7 mai 2008 – débat langues régionales à l’AN – déclaration Michel Vaxès, député PCF Bouches-du-Rhône

L’ensemble des débats est en ligne à l’adresse  –http://www.assemblee-nationale.fr/13/cra/2007-2008/153.asp

DÉCLARATION DU GOUVERNEMENT SUR LES LANGUES RÉGIONALES ET DÉBAT SUR CETTE DÉCLARATION

L’ordre du jour appelle une déclaration du Gouvernement sur les langues régionales et le débat sur cette déclaration.

Mme Christine Albanel, ministre de la culture et de la communication – En janvier dernier, lors de la révision constitutionnelle qui devait permettre la ratification du traité de Lisbonne, le Gouvernement avait pris l’engagement d’organiser un débat sur les langues régionales de France en réponse à une demande exprimée par nombre d’entre vous. Malgré un ordre du jour particulièrement chargé, cet engagement est aujourd’hui tenu et je m’en félicite.

[…]

M. Michel Vaxès – Que ce débat, trop longtemps repoussé, ait enfin lieu, témoigne du succès de celles et ceux qui, pendant des décennies, ont résisté à une conception réductrice des questions linguistiques. À un modèle social marqué par la domination et la hiérarchisation, ils préfèrent la solidarité, le partage, la tolérance.

Voilà qui témoigne d’une opinion de plus en plus répandue, selon laquelle l’universalité de la culture n’est pas contradictoire avec la diversité de ses sources et la spécificité de ceux dont elle est l’expression. Le refus grandissant de toute hiérarchie normative a renforcé l’exigence d’une création diverse, miroir des savoirs et des expériences de chacun. C’est ainsi que, sans la moindre polémique, la délégation générale à la langue française est devenue, en 2002, la délégation générale à la langue française et aux langues de France.

Le débat sur ces langues, leur reconnaissance et leur place dans la République doit être abordé sereinement. Le plurilinguisme est une expression de la richesse humaine, et notre diversité linguistique est un atout qu’il faut non seulement défendre, mais aussi exploiter dans l’espace privé comme dans l’espace public.

Au-delà d’une nécessaire modification constitutionnelle, il faudra donc donner un statut législatif aux langues de France. À défaut, nous menacerions une part de notre patrimoine culturel. Voilà bien longtemps que les parlementaires communistes réclament une loi, qu’ils ont proposée en 1986 puis en 1988, à l’initiative de M. Hermier. Hélas, l’interprétation que le Conseil constitutionnel a donnée de l’alinéa de la Constitution adopté le 25 juin 1992, interdit l’examen de nos propositions.

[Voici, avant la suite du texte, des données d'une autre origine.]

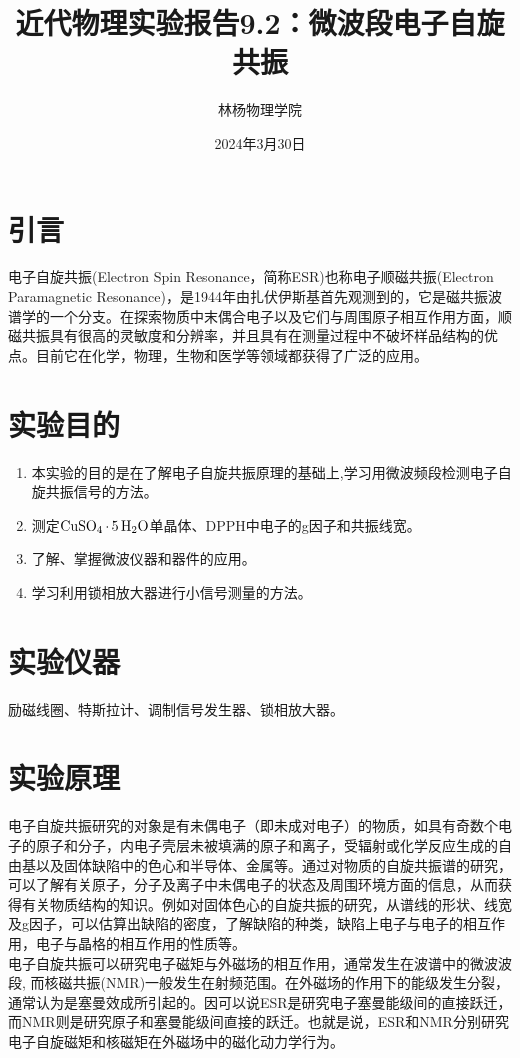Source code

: \documentclass[a4paper]{article}
\title{近代物理实验报告9.2：微波段电子自旋共振}
\author{林杨\quad 211840092\quad 物理学院}
\date{2024年3月30日}
\begin{document}
\maketitle


\section{引言}
电子自旋共振(Electron Spin Resonance，简称ESR)也称电子顺磁共振(Electron Paramagnetic Resonance)，是1944年由扎伏伊斯基首先观测到的，它是磁共振波谱学的一个分支。在探索物质中末偶合电子以及它们与周围原子相互作用方面，顺磁共振具有很高的灵敏度和分辨率，并且具有在测量过程中不破坏样品结构的优点。目前它在化学，物理，生物和医学等领域都获得了广泛的应用。

\section{实验目的}
\begin{enumerate}
\item 本实验的目的是在了解电子自旋共振原理的基础上,学习用微波频段检测电子自旋共振信号的方法。
\item 测定$\ce{CuSO_4 . 5H_2O}$单晶体、DPPH中电子的g因子和共振线宽。
\item 了解、掌握微波仪器和器件的应用。
\item 学习利用锁相放大器进行小信号测量的方法。
\end{enumerate}

\section{实验仪器}
励磁线圈、特斯拉计、调制信号发生器、锁相放大器。

\section{实验原理}
电子自旋共振研究的对象是有未偶电子（即未成对电子）的物质，如具有奇数个电子的原子和分子，内电子壳层未被填满的原子和离子，受辐射或化学反应生成的自由基以及固体缺陷中的色心和半导体、金属等。通过对物质的自旋共振谱的研究，可以了解有关原子，分子及离子中未偶电子的状态及周围环境方面的信息，从而获得有关物质结构的知识。例如对固体色心的自旋共振的研究，从谱线的形状、线宽及g因子，可以估算出缺陷的密度，了解缺陷的种类，缺陷上电子与电子的相互作用，电子与晶格的相互作用的性质等。\\
电子自旋共振可以研究电子磁矩与外磁场的相互作用，通常发生在波谱中的微波波段, 而核磁共振(NMR)一般发生在射频范围。在外磁场的作用下的能级发生分裂，通常认为是塞曼效成所引起的。因可以说ESR是研究电子塞曼能级间的直接跃迁，而NMR则是研究原子和塞曼能级间直接的跃迁。也就是说，ESR和NMR分别研究电子自旋磁矩和核磁矩在外磁场中的磁化动力学行为。
\end{document}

Aujourd’hui, nous en sommes donc à débattre encore de certaines questions qui devraient être résolues depuis longtemps : le dynamisme de notre héritage culturel, les évidents bienfaits cognitifs et pédagogiques du bilinguisme, l’utilité de la langue du terroir pour comprendre un milieu local et même la langue française elle-même, l’ouverture qu’offrent nos langues régionales à des espaces culturels voisins, l’indispensable tolérance à adopter face à une telle diversité, et enfin la contradiction qu’il y aurait pour la France à militer en faveur du respect de la diversité culturelle dans le monde tout en la refusant sur son propre territoire. Hélas, au nom de présumés risques identitaires, toute discussion sur la reconnaissance des langues régionales a été rejetée. Ce rejet était pourtant lui-même un repli, qui portait les mêmes risques que celui que l’on cherchait à éviter !

M. Marc Le Fur – Très bien !

M. Michel Vaxès – Le moment est venu de consentir un effort national de reconquête qui permettra de relancer l’essor culturel de la France.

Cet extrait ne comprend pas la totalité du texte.